ACTIVITY:
Write only how many lines in this data include "Estrutura".

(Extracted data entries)

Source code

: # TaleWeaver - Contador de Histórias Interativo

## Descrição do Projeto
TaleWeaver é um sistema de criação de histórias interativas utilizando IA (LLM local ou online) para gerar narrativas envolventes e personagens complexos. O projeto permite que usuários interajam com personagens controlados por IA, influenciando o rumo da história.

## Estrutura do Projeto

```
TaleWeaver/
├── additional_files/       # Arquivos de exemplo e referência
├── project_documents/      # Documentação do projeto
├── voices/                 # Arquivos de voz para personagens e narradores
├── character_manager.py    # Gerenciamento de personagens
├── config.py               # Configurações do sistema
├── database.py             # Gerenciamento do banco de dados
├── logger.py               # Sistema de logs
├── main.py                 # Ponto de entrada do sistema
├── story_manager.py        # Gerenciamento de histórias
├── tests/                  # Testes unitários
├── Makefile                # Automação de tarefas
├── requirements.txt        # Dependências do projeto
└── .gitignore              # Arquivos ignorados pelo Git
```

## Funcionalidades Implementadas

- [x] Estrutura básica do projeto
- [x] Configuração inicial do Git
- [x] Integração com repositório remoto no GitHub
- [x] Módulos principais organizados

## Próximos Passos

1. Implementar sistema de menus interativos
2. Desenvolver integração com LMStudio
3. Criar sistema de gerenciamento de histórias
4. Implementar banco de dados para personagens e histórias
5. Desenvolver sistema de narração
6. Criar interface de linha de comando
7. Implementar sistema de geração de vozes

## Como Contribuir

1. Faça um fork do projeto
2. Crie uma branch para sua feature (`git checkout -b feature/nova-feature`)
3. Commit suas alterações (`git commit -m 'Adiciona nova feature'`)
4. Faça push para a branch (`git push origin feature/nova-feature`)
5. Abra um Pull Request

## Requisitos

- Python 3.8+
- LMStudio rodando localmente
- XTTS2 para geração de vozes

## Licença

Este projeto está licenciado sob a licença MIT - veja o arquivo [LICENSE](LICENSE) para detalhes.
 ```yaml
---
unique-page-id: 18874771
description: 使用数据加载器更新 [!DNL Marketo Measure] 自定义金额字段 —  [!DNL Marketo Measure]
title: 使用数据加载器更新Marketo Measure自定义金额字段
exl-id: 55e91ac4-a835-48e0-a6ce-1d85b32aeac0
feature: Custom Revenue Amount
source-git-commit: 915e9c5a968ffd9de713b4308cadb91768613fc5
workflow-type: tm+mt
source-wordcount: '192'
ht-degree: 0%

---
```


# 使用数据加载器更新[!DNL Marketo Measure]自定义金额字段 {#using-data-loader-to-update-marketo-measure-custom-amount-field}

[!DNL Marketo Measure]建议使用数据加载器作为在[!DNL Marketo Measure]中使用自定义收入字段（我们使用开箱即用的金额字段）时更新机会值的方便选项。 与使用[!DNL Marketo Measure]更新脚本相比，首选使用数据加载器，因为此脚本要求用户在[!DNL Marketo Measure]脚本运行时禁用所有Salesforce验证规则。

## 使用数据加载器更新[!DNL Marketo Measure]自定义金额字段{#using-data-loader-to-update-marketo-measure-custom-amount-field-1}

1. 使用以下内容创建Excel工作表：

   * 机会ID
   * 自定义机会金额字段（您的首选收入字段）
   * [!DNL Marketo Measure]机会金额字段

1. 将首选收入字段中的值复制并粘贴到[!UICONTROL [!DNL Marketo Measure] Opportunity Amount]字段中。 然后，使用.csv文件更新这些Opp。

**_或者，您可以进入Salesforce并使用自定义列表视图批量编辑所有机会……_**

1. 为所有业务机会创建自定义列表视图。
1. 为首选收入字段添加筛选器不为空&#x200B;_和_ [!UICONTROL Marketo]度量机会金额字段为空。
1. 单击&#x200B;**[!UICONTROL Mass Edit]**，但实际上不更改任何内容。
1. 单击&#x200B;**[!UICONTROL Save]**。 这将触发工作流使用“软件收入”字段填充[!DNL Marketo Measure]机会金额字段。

EXPECTED ANSWER:
2